A inadimplência do produtor rural tem sido tratada, de forma reducionista, como mero descumprimento contratual. Essa visão ignora a realidade do campo e a própria lógica jurídica. O agricultor não deixa de pagar porque não quer; deixa de pagar porque, muitas vezes, enfrenta fatos supervenientes de caráter excepcional e imprevisível, como secas prolongadas, enchentes devastadoras, pragas, oscilações cambiais e bruscas quedas de preços no mercado internacional.
No plano jurídico, tais situações não configuram inadimplência voluntária, mas sim alteração da base objetiva do contrato, hipótese em que o próprio ordenamento prevê soluções. Uma das soluções encontra-se no artigo 478 do Código Civil, com a Teoria da Onerosidade Excessiva, que permite a revisão ou até a resolução do contrato quando o cumprimento da obrigação se torna desproporcional em razão de acontecimentos extraordinários e imprevisíveis.
Esse instituto jurídico, que dialoga com a função social do contrato (artigos 421 e 421-A do Código Civil), é particularmente relevante para a agricultura, atividade marcada por riscos incontroláveis. O produtor rural não controla o clima, a volatilidade cambial ou o preço internacional da soja. Quando esses fatores desequilibram a equação contratual, é papel do direito restaurar a proporcionalidade.
Além disso, não se trata apenas de teoria. O próprio Manual de Crédito Rural (MCR), editado pelo Banco Central, prevê expressamente a prorrogação compulsória das dívidas em casos de frustração de safra ou dificuldades climáticas e mercadológicas.
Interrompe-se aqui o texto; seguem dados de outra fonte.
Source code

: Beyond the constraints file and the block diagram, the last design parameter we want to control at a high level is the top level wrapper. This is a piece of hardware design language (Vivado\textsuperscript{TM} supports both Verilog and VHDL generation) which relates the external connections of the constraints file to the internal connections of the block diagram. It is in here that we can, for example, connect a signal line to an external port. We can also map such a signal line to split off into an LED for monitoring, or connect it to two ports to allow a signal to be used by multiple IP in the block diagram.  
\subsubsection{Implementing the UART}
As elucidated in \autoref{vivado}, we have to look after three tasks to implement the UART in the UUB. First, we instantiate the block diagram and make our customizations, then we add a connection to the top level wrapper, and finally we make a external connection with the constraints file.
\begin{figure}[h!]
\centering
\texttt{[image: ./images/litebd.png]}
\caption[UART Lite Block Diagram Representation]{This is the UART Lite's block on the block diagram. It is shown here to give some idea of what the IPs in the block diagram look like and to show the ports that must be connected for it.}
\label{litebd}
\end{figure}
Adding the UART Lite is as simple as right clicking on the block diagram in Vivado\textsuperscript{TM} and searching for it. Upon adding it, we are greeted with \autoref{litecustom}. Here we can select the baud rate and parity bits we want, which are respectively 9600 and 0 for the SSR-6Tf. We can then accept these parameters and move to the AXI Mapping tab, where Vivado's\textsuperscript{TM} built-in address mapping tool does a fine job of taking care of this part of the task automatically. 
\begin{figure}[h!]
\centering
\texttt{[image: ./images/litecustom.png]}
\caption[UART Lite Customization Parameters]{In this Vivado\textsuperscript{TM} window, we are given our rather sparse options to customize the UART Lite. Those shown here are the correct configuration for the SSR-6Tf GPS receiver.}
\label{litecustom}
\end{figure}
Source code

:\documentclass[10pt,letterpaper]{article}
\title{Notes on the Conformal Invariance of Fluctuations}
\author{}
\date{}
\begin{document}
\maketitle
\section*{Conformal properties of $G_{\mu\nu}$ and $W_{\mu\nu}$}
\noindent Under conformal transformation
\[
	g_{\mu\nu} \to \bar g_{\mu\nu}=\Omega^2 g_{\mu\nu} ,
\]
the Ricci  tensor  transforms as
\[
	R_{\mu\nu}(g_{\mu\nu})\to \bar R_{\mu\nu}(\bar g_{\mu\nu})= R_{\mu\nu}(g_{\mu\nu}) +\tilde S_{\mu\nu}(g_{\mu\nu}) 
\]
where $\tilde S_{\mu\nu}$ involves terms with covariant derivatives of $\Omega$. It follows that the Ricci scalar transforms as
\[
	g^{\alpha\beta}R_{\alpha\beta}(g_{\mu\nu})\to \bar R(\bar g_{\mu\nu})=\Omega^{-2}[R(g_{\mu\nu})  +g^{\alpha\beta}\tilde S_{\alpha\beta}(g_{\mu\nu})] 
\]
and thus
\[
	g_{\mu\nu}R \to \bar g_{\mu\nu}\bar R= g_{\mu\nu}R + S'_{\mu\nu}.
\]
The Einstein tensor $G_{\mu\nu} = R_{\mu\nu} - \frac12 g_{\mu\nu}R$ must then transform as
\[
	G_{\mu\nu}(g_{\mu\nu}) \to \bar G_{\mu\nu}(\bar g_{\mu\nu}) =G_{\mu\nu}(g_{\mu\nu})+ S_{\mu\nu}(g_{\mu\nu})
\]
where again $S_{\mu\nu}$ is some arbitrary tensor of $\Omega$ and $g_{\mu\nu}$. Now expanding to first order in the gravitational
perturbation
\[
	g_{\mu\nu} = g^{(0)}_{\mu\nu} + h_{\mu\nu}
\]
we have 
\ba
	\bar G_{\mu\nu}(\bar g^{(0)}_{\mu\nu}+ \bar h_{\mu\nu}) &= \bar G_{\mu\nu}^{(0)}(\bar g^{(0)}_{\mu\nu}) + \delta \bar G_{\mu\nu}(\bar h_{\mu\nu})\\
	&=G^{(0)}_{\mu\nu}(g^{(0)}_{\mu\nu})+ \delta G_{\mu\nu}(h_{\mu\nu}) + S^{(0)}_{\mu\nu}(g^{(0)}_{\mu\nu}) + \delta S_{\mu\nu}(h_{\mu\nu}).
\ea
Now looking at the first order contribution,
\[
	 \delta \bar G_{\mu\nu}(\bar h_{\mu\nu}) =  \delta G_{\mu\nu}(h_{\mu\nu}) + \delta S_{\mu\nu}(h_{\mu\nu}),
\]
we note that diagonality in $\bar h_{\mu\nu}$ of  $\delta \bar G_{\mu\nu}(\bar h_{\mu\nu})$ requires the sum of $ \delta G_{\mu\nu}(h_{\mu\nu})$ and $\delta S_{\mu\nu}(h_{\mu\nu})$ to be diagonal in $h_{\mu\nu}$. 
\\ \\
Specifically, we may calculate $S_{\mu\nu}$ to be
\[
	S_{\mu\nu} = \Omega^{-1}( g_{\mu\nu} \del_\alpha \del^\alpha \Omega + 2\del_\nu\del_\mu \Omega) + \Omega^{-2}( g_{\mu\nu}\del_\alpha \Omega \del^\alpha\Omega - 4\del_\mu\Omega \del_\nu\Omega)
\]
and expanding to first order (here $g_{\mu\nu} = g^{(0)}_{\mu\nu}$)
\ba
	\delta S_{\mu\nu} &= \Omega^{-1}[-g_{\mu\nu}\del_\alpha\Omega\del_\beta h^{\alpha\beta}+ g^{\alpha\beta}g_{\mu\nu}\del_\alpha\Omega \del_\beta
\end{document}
Ou seja, o arcabouço jurídico e normativo já reconhece a excepcionalidade da atividade rural e prevê mecanismos de ajuste.
O problema é que, na prática, bancos e cooperativas ignoram essas previsões e partem para a execução imediata, transformando o agricultor em inadimplente “culpado” por um fracasso que não lhe pertence. Frequentemente negam a prorrogação, exigem contrapartidas abusivas, empurram produtos financeiros paralelos e preferem a execução judicial. Assim, o produtor é tratado como devedor comum, quando a lei reconhece que sua atividade é excepcional e sujeita a fatores imprevisíveis.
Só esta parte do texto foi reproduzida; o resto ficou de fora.